Instructions for the task. Find the line in the material below that contains "- 输入测试图像，利用选择性搜索Selective Search算法在图像中提取2000个左右的可能包含物体的候选框；", then give it again, with all later lines, exactly as shown.

^^^^

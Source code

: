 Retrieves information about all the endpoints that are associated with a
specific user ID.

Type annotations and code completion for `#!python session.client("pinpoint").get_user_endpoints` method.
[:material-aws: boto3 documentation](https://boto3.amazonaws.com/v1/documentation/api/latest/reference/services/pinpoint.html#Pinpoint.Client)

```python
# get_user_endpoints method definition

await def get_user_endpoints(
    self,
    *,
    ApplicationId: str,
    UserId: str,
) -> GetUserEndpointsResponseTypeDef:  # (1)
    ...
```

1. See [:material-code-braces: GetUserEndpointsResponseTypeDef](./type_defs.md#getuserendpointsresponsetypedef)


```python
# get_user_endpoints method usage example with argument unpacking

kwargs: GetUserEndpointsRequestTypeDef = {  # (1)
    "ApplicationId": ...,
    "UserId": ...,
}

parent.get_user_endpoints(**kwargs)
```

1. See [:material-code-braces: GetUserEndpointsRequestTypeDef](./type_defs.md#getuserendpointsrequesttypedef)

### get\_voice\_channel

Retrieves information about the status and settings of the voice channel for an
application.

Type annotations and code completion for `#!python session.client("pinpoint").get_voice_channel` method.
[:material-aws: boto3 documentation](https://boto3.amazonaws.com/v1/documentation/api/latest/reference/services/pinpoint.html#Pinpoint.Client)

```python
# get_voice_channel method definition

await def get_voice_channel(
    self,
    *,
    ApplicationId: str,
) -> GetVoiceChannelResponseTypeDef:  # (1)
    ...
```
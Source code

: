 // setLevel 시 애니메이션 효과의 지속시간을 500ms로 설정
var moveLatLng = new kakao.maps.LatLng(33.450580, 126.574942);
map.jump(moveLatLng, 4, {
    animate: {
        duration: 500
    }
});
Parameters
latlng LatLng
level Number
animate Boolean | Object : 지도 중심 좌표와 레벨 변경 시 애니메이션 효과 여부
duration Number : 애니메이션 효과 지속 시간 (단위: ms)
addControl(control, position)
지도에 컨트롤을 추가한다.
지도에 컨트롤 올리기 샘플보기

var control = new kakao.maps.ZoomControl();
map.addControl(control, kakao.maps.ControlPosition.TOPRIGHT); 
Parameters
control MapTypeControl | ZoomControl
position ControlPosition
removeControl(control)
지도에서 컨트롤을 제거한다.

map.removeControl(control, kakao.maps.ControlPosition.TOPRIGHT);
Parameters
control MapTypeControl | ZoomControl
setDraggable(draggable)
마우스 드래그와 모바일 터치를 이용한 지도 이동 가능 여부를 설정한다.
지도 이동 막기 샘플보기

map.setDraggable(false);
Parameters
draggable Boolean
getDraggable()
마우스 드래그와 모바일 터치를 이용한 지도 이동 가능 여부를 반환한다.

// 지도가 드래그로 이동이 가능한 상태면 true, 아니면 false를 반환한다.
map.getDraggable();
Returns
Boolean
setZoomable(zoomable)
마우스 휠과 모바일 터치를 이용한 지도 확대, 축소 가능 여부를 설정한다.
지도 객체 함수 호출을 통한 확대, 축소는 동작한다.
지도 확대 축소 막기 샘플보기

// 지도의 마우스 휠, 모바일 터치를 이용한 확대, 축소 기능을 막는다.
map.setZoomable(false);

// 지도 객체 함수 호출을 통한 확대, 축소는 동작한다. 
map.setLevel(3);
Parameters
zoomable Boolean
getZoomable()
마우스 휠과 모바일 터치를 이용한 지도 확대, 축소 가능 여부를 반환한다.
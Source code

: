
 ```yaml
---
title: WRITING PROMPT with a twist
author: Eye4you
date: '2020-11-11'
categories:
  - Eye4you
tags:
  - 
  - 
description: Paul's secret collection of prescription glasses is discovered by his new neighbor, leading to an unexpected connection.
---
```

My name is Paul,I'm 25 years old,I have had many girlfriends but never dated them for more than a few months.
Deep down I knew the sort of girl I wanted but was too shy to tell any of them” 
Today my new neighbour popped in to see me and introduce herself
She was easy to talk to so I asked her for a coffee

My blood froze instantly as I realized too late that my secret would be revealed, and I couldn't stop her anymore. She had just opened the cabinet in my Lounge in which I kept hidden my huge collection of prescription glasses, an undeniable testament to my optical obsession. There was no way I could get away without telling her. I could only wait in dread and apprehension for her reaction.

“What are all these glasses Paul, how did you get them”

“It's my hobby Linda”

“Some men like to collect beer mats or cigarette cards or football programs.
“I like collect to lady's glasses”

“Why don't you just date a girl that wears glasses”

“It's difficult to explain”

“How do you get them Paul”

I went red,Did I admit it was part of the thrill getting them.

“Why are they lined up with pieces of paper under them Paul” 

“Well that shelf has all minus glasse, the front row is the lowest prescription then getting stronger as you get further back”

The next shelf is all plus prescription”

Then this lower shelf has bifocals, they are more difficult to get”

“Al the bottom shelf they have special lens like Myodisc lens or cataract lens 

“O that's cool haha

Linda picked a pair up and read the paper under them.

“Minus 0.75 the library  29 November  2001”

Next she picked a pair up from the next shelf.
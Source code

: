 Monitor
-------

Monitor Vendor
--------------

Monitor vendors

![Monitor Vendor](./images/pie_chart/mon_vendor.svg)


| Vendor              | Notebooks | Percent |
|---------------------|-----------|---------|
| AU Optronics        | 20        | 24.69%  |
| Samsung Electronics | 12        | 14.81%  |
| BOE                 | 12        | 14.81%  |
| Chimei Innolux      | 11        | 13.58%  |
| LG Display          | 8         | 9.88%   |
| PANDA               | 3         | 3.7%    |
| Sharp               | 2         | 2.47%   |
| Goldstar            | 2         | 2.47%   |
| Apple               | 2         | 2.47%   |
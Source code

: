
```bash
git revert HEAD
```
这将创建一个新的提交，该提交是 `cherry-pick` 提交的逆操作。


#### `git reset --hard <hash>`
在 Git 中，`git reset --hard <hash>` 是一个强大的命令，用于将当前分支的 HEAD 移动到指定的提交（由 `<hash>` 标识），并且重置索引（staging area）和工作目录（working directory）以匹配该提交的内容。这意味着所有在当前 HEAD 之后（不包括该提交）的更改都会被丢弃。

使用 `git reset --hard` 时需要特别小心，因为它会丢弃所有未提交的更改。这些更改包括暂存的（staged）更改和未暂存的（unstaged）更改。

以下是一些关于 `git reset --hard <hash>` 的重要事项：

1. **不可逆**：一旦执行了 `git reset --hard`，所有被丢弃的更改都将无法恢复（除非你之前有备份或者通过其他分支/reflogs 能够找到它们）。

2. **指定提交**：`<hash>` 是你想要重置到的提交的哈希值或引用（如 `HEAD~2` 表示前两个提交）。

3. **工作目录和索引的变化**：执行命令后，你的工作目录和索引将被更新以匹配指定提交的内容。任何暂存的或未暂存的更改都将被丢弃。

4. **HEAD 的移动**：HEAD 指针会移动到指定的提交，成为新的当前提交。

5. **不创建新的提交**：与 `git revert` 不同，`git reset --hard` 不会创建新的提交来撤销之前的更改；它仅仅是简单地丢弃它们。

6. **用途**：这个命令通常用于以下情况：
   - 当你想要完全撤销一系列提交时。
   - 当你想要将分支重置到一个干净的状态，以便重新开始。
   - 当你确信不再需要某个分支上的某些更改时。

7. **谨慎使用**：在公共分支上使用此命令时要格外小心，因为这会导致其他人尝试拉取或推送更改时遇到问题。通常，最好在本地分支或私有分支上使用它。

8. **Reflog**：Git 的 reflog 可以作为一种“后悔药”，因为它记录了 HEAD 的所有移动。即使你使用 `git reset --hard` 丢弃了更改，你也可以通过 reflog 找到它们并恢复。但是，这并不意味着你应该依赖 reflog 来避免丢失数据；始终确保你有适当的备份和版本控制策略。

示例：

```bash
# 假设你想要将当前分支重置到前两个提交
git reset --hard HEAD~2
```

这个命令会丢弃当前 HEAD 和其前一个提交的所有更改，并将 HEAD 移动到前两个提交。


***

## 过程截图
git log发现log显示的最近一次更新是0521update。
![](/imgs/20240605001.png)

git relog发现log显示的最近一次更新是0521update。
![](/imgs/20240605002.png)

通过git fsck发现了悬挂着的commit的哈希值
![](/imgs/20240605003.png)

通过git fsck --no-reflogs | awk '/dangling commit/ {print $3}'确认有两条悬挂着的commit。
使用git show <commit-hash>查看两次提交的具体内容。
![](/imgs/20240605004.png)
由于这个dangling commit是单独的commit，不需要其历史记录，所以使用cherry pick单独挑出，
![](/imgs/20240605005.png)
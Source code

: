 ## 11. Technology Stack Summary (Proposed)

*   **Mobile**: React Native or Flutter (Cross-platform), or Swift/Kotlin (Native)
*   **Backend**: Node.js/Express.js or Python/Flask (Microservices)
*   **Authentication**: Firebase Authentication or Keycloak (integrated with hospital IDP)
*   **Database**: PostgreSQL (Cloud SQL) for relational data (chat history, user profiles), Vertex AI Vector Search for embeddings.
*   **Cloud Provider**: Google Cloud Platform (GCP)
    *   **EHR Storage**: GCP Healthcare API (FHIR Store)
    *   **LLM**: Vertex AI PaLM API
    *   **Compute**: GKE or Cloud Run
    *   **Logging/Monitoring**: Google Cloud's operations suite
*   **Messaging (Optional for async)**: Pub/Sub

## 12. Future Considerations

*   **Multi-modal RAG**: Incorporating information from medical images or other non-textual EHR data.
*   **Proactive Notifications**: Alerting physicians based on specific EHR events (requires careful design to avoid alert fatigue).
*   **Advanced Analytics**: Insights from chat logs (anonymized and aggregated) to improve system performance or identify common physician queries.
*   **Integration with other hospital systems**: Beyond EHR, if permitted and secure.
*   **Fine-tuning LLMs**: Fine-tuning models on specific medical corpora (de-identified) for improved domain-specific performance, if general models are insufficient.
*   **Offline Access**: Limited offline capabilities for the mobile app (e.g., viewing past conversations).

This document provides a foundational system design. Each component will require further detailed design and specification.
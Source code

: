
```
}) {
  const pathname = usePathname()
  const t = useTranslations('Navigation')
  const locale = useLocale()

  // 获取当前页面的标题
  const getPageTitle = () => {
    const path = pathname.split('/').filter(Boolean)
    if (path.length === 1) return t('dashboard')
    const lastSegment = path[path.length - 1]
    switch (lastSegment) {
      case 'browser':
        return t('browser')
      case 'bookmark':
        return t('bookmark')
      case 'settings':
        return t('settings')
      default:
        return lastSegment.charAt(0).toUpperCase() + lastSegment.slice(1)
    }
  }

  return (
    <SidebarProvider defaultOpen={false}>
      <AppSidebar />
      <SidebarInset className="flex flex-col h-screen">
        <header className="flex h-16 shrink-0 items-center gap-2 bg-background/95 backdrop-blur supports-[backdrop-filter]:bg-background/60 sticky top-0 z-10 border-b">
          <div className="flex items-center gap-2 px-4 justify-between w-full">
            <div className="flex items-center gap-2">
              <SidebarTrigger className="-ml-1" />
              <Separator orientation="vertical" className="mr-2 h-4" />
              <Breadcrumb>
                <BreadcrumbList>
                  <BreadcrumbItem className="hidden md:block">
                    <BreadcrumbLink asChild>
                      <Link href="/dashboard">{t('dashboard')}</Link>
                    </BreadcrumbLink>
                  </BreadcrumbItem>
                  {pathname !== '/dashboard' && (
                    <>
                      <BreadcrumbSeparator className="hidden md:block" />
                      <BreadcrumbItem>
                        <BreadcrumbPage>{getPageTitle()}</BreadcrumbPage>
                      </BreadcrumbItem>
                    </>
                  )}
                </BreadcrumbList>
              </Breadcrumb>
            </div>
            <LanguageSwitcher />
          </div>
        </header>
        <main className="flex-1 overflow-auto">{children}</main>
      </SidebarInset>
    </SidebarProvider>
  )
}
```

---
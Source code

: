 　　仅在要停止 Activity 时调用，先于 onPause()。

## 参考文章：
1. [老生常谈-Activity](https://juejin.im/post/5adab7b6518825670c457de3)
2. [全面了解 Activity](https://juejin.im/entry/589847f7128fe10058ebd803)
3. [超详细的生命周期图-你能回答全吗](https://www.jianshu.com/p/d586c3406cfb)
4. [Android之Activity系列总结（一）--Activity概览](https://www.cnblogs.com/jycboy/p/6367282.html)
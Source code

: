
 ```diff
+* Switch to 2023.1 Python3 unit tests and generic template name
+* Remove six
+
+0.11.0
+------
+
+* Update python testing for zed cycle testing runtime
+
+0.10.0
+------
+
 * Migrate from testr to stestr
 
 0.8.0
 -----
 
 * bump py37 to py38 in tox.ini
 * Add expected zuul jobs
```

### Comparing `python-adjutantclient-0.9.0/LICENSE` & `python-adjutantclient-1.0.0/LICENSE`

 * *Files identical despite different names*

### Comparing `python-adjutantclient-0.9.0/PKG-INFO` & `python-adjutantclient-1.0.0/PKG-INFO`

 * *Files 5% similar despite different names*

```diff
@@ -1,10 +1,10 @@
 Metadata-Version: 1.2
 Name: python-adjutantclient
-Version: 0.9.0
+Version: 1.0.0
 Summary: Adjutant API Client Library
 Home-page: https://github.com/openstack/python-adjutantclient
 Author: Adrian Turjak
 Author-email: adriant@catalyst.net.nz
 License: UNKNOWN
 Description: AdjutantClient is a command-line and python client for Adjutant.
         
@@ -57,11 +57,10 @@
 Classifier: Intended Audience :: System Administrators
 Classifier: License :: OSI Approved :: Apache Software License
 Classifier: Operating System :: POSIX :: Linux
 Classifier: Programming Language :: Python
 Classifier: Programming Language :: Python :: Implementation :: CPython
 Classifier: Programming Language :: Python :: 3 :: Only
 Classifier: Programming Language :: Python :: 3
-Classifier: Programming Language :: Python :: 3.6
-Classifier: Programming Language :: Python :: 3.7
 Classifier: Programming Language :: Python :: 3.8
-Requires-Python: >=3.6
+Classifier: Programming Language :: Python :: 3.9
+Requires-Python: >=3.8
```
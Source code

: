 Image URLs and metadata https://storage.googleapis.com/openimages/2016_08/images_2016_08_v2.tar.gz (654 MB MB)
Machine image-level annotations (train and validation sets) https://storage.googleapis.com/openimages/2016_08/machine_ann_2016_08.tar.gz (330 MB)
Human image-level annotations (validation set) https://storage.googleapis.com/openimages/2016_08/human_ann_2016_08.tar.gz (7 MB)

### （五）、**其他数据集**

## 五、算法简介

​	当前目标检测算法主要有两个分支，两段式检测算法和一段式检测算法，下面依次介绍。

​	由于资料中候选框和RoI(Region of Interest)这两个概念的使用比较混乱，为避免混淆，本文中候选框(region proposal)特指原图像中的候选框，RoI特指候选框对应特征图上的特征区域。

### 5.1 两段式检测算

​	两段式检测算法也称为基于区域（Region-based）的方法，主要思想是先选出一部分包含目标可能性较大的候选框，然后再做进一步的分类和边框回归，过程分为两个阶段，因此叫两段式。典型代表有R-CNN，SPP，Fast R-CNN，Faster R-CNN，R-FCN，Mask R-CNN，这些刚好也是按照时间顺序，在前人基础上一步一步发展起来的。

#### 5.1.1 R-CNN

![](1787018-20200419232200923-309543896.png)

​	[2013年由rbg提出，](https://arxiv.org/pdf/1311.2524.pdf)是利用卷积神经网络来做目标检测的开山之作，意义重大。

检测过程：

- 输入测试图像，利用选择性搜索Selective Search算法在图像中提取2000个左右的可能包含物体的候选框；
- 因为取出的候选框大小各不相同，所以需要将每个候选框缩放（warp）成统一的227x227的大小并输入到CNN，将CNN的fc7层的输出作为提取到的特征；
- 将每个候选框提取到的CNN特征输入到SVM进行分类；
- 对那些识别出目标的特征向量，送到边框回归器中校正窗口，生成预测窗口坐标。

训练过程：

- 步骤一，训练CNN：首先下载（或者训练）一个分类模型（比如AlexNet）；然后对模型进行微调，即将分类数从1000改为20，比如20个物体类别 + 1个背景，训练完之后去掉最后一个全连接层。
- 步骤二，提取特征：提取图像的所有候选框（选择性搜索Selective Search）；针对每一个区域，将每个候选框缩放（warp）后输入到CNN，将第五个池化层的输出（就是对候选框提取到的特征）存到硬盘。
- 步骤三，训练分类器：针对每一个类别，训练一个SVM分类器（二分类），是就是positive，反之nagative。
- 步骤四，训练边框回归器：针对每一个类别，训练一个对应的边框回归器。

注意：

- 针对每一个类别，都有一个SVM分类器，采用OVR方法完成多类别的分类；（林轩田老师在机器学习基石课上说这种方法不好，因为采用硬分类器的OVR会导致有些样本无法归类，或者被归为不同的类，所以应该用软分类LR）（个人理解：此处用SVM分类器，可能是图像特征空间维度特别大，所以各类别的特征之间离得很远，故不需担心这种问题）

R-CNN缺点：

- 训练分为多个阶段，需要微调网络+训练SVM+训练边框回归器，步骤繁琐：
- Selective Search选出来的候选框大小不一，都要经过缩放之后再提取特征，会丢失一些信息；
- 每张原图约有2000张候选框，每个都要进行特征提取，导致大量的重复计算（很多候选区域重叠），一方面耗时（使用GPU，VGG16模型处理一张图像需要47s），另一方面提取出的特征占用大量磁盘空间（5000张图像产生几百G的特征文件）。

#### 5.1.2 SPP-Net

^^^^

Task solution.
- 输入测试图像，利用选择性搜索Selective Search算法在图像中提取2000个左右的可能包含物体的候选框；
- 因为取出的候选框大小各不相同，所以需要将每个候选框缩放（warp）成统一的227x227的大小并输入到CNN，将CNN的fc7层的输出作为提取到的特征；
- 将每个候选框提取到的CNN特征输入到SVM进行分类；
- 对那些识别出目标的特征向量，送到边框回归器中校正窗口，生成预测窗口坐标。

训练过程：

- 步骤一，训练CNN：首先下载（或者训练）一个分类模型（比如AlexNet）；然后对模型进行微调，即将分类数从1000改为20，比如20个物体类别 + 1个背景，训练完之后去掉最后一个全连接层。
- 步骤二，提取特征：提取图像的所有候选框（选择性搜索Selective Search）；针对每一个区域，将每个候选框缩放（warp）后输入到CNN，将第五个池化层的输出（就是对候选框提取到的特征）存到硬盘。
- 步骤三，训练分类器：针对每一个类别，训练一个SVM分类器（二分类），是就是positive，反之nagative。
- 步骤四，训练边框回归器：针对每一个类别，训练一个对应的边框回归器。

注意：

- 针对每一个类别，都有一个SVM分类器，采用OVR方法完成多类别的分类；（林轩田老师在机器学习基石课上说这种方法不好，因为采用硬分类器的OVR会导致有些样本无法归类，或者被归为不同的类，所以应该用软分类LR）（个人理解：此处用SVM分类器，可能是图像特征空间维度特别大，所以各类别的特征之间离得很远，故不需担心这种问题）

R-CNN缺点：

- 训练分为多个阶段，需要微调网络+训练SVM+训练边框回归器，步骤繁琐：
- Selective Search选出来的候选框大小不一，都要经过缩放之后再提取特征，会丢失一些信息；
- 每张原图约有2000张候选框，每个都要进行特征提取，导致大量的重复计算（很多候选区域重叠），一方面耗时（使用GPU，VGG16模型处理一张图像需要47s），另一方面提取出的特征占用大量磁盘空间（5000张图像产生几百G的特征文件）。

#### 5.1.2 SPP-Net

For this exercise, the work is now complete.